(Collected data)

----------

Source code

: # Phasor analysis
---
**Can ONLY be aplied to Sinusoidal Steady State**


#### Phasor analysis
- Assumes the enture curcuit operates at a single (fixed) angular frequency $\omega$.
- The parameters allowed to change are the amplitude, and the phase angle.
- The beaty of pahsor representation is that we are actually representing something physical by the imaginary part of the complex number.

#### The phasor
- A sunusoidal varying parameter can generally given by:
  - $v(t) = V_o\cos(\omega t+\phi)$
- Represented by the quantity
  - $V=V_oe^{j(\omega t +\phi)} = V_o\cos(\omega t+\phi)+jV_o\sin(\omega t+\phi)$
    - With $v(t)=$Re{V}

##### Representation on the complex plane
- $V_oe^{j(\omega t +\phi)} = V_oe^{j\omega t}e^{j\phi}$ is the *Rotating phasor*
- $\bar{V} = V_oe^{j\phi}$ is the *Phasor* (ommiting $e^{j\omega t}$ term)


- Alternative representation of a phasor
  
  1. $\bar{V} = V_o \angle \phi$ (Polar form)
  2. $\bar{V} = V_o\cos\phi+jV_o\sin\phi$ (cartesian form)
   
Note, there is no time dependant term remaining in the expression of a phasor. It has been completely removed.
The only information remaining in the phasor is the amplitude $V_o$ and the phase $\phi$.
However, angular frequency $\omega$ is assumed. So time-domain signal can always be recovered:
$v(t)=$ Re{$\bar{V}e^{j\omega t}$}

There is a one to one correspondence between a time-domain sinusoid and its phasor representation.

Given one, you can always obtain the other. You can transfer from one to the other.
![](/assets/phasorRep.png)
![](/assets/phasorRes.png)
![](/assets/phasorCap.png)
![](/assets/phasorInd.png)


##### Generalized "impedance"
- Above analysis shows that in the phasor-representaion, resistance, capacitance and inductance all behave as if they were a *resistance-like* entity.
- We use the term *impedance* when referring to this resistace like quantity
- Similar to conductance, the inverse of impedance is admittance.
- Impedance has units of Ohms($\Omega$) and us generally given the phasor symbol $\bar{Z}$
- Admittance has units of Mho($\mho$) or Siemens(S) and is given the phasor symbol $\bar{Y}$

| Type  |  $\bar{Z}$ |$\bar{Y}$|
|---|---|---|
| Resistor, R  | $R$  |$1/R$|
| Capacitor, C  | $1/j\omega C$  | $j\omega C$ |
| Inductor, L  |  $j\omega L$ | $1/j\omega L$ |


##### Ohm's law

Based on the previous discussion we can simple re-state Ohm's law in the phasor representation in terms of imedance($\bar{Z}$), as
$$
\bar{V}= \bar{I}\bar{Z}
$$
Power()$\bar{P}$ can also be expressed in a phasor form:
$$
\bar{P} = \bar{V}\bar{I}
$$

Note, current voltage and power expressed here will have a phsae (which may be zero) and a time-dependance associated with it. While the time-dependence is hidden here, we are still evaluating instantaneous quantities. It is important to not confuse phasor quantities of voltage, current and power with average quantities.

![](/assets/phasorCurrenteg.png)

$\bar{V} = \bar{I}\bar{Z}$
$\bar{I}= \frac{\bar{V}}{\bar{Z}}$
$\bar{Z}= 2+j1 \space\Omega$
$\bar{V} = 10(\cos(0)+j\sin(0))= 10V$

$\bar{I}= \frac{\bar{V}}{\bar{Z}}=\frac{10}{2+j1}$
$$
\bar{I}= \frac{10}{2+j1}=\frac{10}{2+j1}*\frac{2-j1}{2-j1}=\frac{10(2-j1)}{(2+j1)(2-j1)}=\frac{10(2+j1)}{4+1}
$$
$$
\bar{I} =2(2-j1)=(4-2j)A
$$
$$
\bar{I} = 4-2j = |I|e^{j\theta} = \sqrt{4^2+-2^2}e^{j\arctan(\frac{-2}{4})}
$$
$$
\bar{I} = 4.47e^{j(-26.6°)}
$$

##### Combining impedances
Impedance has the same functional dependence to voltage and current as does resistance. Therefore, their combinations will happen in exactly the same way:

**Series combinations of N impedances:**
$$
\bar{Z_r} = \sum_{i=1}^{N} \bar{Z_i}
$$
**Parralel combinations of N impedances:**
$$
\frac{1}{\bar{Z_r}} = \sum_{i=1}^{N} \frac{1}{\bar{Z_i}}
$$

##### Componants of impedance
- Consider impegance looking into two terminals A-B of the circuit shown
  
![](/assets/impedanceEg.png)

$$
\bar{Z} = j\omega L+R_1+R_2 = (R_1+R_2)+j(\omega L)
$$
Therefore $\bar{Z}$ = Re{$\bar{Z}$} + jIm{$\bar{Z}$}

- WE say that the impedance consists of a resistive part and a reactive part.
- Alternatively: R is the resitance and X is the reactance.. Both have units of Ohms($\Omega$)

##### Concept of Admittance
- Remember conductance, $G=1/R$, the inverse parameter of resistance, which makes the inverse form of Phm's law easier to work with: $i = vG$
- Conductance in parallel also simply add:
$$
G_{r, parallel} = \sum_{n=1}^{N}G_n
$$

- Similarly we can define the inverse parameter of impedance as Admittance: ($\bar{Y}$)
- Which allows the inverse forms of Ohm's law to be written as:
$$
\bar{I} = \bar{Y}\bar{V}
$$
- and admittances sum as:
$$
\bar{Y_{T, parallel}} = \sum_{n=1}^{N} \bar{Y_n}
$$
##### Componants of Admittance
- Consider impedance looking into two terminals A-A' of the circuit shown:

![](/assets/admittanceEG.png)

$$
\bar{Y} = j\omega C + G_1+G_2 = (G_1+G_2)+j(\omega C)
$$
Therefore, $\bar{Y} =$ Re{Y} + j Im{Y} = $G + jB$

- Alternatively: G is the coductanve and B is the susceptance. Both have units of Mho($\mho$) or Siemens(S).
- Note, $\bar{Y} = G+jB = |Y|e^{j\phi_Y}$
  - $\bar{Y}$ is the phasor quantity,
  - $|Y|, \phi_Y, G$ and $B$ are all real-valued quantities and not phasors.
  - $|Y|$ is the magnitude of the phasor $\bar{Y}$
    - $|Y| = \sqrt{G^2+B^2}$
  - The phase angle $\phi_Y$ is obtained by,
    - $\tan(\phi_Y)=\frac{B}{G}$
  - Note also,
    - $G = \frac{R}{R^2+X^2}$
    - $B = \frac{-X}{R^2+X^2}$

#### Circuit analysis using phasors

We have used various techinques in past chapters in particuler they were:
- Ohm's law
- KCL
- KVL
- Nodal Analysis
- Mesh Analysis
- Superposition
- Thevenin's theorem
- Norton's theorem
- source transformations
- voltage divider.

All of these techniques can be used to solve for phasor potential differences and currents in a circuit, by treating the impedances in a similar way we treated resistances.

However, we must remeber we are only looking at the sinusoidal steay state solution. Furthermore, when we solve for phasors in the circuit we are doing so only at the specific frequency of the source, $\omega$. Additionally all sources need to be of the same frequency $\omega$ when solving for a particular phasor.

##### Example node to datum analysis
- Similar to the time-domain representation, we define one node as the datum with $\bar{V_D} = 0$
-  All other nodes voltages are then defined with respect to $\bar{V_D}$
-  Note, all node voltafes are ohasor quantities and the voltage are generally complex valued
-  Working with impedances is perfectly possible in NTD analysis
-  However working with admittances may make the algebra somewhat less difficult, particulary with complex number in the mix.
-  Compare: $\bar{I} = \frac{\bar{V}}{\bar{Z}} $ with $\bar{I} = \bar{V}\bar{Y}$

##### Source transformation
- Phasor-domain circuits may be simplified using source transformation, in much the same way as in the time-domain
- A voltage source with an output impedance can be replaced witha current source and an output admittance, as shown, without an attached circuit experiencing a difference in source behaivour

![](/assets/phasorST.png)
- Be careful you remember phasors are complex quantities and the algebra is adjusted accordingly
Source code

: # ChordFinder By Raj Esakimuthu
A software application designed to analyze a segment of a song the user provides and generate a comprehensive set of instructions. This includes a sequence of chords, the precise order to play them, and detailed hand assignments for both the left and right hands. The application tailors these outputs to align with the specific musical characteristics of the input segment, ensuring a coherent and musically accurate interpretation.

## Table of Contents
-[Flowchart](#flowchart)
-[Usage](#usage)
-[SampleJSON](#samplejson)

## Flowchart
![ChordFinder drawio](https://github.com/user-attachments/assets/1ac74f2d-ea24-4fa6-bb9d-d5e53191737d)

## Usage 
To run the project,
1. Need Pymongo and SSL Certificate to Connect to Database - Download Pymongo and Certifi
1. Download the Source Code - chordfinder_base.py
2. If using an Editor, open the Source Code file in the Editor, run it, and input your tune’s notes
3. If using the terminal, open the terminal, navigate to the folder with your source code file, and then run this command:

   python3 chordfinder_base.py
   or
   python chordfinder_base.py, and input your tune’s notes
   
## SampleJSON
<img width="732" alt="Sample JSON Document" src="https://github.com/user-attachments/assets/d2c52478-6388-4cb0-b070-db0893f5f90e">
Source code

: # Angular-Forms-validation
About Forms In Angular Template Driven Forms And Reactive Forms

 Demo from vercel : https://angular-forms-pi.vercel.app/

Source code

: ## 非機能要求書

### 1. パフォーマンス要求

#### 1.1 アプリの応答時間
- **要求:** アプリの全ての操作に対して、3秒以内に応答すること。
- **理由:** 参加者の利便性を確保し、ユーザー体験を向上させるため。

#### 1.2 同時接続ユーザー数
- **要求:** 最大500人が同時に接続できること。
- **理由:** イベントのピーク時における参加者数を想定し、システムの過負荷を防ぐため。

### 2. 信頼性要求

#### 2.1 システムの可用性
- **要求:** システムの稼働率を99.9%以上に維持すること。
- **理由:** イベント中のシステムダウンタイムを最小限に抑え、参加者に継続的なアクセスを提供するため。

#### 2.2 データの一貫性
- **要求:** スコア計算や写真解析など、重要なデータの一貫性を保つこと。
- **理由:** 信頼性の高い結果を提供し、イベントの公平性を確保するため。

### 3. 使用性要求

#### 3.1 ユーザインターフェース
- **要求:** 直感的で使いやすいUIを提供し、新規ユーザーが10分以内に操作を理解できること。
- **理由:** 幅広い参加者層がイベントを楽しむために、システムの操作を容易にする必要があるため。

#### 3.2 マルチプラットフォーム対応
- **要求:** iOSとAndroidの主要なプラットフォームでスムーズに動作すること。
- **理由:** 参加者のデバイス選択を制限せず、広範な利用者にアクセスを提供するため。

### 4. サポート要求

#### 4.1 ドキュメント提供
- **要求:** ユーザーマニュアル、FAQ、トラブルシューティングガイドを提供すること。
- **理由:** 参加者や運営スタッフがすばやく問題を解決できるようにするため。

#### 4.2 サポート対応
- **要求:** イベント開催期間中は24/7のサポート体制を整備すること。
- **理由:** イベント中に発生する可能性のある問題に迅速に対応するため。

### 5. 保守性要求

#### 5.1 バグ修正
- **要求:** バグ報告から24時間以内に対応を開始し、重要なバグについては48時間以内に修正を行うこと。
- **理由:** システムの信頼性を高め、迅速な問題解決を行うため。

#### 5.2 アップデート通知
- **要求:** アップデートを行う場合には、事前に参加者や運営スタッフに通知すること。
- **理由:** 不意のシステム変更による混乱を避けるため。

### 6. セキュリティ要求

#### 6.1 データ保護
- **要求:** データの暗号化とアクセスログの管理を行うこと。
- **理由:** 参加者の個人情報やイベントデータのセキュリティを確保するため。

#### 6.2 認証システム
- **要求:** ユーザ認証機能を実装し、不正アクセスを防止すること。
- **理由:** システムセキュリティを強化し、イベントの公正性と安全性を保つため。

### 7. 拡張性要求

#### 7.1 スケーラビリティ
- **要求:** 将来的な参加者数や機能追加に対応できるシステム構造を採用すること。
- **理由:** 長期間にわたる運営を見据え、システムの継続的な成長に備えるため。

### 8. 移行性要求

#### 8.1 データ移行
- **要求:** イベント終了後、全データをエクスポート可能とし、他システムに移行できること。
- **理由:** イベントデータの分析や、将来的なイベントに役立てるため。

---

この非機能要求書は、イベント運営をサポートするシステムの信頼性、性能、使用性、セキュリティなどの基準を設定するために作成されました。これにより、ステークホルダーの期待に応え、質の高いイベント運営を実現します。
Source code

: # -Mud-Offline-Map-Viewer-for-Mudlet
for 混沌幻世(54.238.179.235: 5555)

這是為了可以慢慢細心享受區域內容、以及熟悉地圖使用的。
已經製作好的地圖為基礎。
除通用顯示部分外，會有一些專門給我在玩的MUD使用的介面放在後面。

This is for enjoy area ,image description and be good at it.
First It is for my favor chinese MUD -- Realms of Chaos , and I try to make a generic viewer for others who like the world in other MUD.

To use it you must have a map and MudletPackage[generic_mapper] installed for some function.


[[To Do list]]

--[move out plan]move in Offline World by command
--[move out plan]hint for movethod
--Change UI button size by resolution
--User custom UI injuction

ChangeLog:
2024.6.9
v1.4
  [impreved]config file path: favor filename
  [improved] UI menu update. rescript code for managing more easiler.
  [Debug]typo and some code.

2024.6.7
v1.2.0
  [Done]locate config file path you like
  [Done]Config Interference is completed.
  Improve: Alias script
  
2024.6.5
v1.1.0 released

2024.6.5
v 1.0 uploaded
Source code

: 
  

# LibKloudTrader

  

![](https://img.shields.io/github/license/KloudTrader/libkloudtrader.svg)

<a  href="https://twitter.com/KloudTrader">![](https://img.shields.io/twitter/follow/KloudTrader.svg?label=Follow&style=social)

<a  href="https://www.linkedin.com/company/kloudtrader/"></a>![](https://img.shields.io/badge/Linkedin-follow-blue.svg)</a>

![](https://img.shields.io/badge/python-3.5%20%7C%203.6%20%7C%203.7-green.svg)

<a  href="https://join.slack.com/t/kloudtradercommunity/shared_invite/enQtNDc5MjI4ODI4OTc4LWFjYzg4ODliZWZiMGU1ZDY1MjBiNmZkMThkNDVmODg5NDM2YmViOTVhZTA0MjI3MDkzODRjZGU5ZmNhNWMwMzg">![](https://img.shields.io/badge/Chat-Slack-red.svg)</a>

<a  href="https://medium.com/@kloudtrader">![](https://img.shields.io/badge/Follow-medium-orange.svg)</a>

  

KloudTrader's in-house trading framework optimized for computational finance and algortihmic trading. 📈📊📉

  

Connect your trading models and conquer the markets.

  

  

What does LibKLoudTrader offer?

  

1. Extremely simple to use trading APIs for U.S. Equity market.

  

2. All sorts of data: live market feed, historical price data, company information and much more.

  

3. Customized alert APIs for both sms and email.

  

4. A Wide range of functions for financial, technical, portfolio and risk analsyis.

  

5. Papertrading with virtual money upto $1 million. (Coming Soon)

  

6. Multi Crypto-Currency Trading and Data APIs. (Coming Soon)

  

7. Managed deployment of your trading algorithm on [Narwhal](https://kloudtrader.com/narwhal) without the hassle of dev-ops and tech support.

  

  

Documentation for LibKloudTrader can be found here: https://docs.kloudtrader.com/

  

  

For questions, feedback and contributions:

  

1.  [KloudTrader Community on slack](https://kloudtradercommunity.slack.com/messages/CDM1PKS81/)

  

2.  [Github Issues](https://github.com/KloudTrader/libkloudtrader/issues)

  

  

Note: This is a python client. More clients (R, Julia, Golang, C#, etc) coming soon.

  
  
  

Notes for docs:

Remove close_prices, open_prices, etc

----------

§ **To do**
Each line above that holds the string "path" should be copied and shown.

§ **Task answer**
  [impreved]config file path: favor filename
  [Done]locate config file path you like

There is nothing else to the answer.